Tuesday, July 23, 2013

Berkawan Mentari

Teriknya matahari Surabaya terasa menusuk-nusuk kulit, Deru suara mesin kendaraan meraung memekakkan telinga, belum lagi asap dan debu yang berterbangan memenuhi jalanan yang kian macet sehingga makin membuat sesak didada. Sebenarnya siang ini enggan untuk keluar kantor kalau bukan ada pekerjaan penting yang membutuhkan keluar. Apalagi lagi sedang berpuasa harus sedikit berhemat tenaga.

Panas matahari kurasakan kian menyengat panasnya seperti tepat diubun-ubun, aku menepi dan berteduh dibawah pohon akasia yang besar nan rindang. Dipinggir jalan nampak seorang lelaki tua masih sibuk menyapu menyingkirkan sampah, kotoran dan daun-daun jatuh bertebaran di jalanan. Sesekali dia menyeka peluh yang membasahi sekujur mukanya dengan handuk putih yang tidak putih lagi. Bibirnya mengering mengisyaratkan sedang menahan rasa dahaga ditengah teriknya siang hari.

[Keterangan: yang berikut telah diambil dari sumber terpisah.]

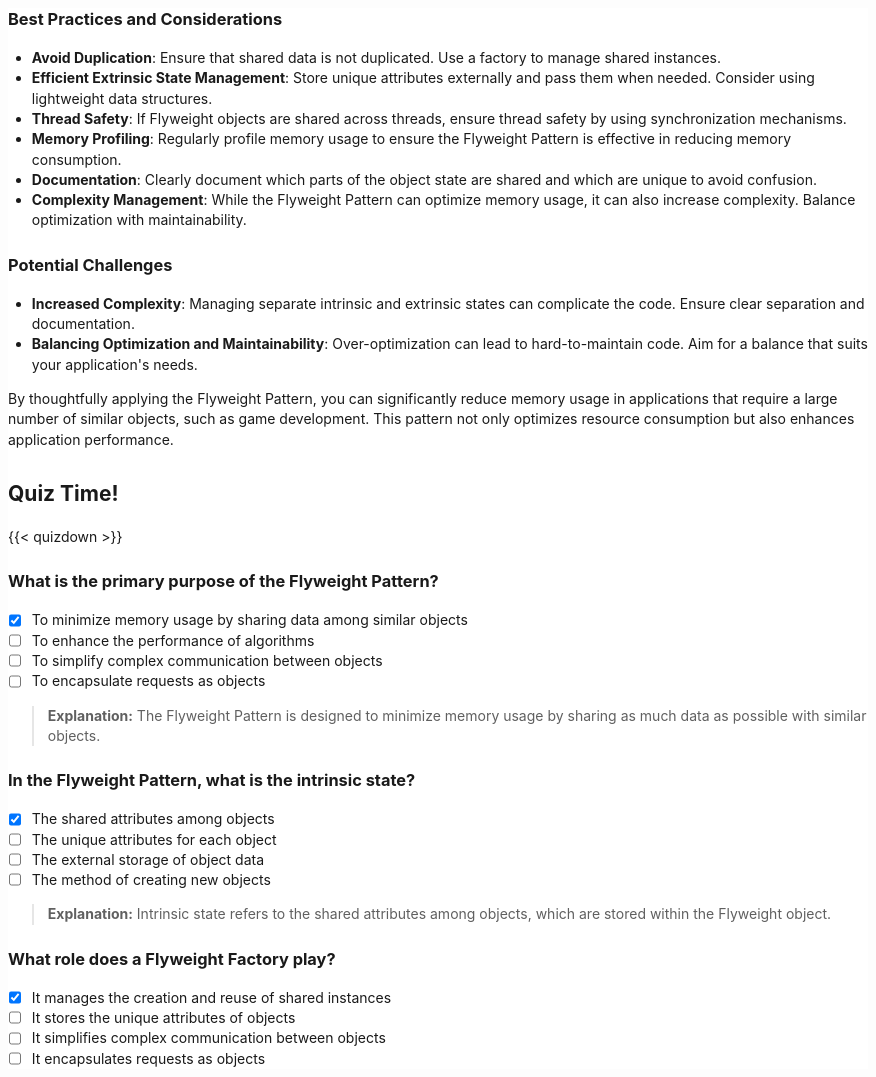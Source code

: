 ### Best Practices and Considerations

- **Avoid Duplication**: Ensure that shared data is not duplicated. Use a factory to manage shared instances.
- **Efficient Extrinsic State Management**: Store unique attributes externally and pass them when needed. Consider using lightweight data structures.
- **Thread Safety**: If Flyweight objects are shared across threads, ensure thread safety by using synchronization mechanisms.
- **Memory Profiling**: Regularly profile memory usage to ensure the Flyweight Pattern is effective in reducing memory consumption.
- **Documentation**: Clearly document which parts of the object state are shared and which are unique to avoid confusion.
- **Complexity Management**: While the Flyweight Pattern can optimize memory usage, it can also increase complexity. Balance optimization with maintainability.

### Potential Challenges

- **Increased Complexity**: Managing separate intrinsic and extrinsic states can complicate the code. Ensure clear separation and documentation.
- **Balancing Optimization and Maintainability**: Over-optimization can lead to hard-to-maintain code. Aim for a balance that suits your application's needs.

By thoughtfully applying the Flyweight Pattern, you can significantly reduce memory usage in applications that require a large number of similar objects, such as game development. This pattern not only optimizes resource consumption but also enhances application performance.

## Quiz Time!

{{< quizdown >}}

### What is the primary purpose of the Flyweight Pattern?

- [x] To minimize memory usage by sharing data among similar objects
- [ ] To enhance the performance of algorithms
- [ ] To simplify complex communication between objects
- [ ] To encapsulate requests as objects

> **Explanation:** The Flyweight Pattern is designed to minimize memory usage by sharing as much data as possible with similar objects.

### In the Flyweight Pattern, what is the intrinsic state?

- [x] The shared attributes among objects
- [ ] The unique attributes for each object
- [ ] The external storage of object data
- [ ] The method of creating new objects

> **Explanation:** Intrinsic state refers to the shared attributes among objects, which are stored within the Flyweight object.

### What role does a Flyweight Factory play?

- [x] It manages the creation and reuse of shared instances
- [ ] It stores the unique attributes of objects
- [ ] It simplifies complex communication between objects
- [ ] It encapsulates requests as objects
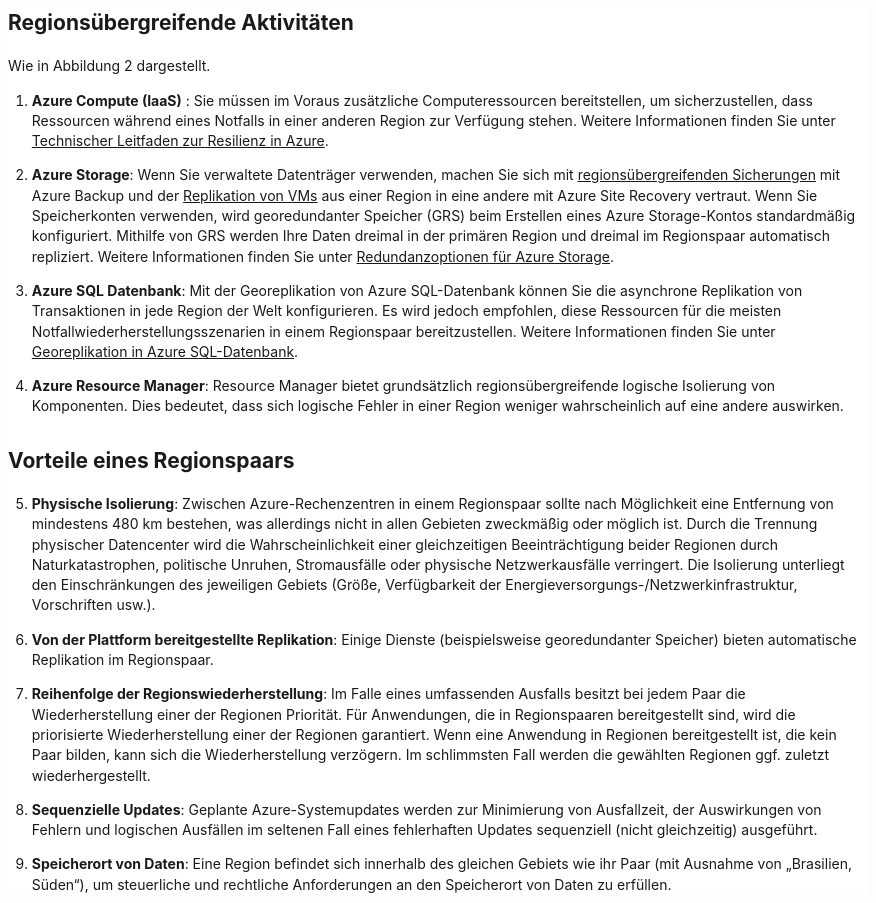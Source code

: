## <a name="cross-region-activities"></a>Regionsübergreifende Aktivitäten
Wie in Abbildung 2 dargestellt.

1. **Azure Compute (IaaS)** : Sie müssen im Voraus zusätzliche Computeressourcen bereitstellen, um sicherzustellen, dass Ressourcen während eines Notfalls in einer anderen Region zur Verfügung stehen. Weitere Informationen finden Sie unter [Technischer Leitfaden zur Resilienz in Azure](https://github.com/uglide/azure-content/blob/master/articles/resiliency/resiliency-technical-guidance.md). 

2. **Azure Storage**: Wenn Sie verwaltete Datenträger verwenden, machen Sie sich mit [regionsübergreifenden Sicherungen](https://docs.microsoft.com/azure/architecture/resiliency/recovery-loss-azure-region#virtual-machines) mit Azure Backup und der [Replikation von VMs](https://docs.microsoft.com/azure/site-recovery/azure-to-azure-tutorial-enable-replication) aus einer Region in eine andere mit Azure Site Recovery vertraut. Wenn Sie Speicherkonten verwenden, wird georedundanter Speicher (GRS) beim Erstellen eines Azure Storage-Kontos standardmäßig konfiguriert. Mithilfe von GRS werden Ihre Daten dreimal in der primären Region und dreimal im Regionspaar automatisch repliziert. Weitere Informationen finden Sie unter [Redundanzoptionen für Azure Storage](storage/common/storage-redundancy.md).

3. **Azure SQL Datenbank**: Mit der Georeplikation von Azure SQL-Datenbank können Sie die asynchrone Replikation von Transaktionen in jede Region der Welt konfigurieren. Es wird jedoch empfohlen, diese Ressourcen für die meisten Notfallwiederherstellungsszenarien in einem Regionspaar bereitzustellen. Weitere Informationen finden Sie unter [Georeplikation in Azure SQL-Datenbank](sql-database/sql-database-geo-replication-overview.md).

4. **Azure Resource Manager**: Resource Manager bietet grundsätzlich regionsübergreifende logische Isolierung von Komponenten. Dies bedeutet, dass sich logische Fehler in einer Region weniger wahrscheinlich auf eine andere auswirken.

## <a name="benefits-of-paired-regions"></a>Vorteile eines Regionspaars

5. **Physische Isolierung**: Zwischen Azure-Rechenzentren in einem Regionspaar sollte nach Möglichkeit eine Entfernung von mindestens 480 km bestehen, was allerdings nicht in allen Gebieten zweckmäßig oder möglich ist. Durch die Trennung physischer Datencenter wird die Wahrscheinlichkeit einer gleichzeitigen Beeinträchtigung beider Regionen durch Naturkatastrophen, politische Unruhen, Stromausfälle oder physische Netzwerkausfälle verringert. Die Isolierung unterliegt den Einschränkungen des jeweiligen Gebiets (Größe, Verfügbarkeit der Energieversorgungs-/Netzwerkinfrastruktur, Vorschriften usw.).  

6. **Von der Plattform bereitgestellte Replikation**: Einige Dienste (beispielsweise georedundanter Speicher) bieten automatische Replikation im Regionspaar.

7. **Reihenfolge der Regionswiederherstellung**: Im Falle eines umfassenden Ausfalls besitzt bei jedem Paar die Wiederherstellung einer der Regionen Priorität. Für Anwendungen, die in Regionspaaren bereitgestellt sind, wird die priorisierte Wiederherstellung einer der Regionen garantiert. Wenn eine Anwendung in Regionen bereitgestellt ist, die kein Paar bilden, kann sich die Wiederherstellung verzögern. Im schlimmsten Fall werden die gewählten Regionen ggf. zuletzt wiederhergestellt.

8. **Sequenzielle Updates**: Geplante Azure-Systemupdates werden zur Minimierung von Ausfallzeit, der Auswirkungen von Fehlern und logischen Ausfällen im seltenen Fall eines fehlerhaften Updates sequenziell (nicht gleichzeitig) ausgeführt.

9. **Speicherort von Daten**: Eine Region befindet sich innerhalb des gleichen Gebiets wie ihr Paar (mit Ausnahme von „Brasilien, Süden“), um steuerliche und rechtliche Anforderungen an den Speicherort von Daten zu erfüllen.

berkawan mentari l sumber gambar

Hanya karena jalanan macet dan padat membuat bapak tua harus minggir dan berdiri tepat disebelahku. Dengan seksama kuamati bapak tua ini ada rasa kagum dan rasa iba kepada lelaki renta ini. Dilihat dari fisiknya bapak ini mungkin usianya sudah kepala enam. tapi dedikasinya pada pekerjaannya patut diacungi jempol. Rasanya tidak salah jika disebut sebagai pahlawan kebersihan tanpa tanda jasa. Bapak tua itu tersenyum kepadaku saat beradu pandang denganku. sembari berucap kepadaku.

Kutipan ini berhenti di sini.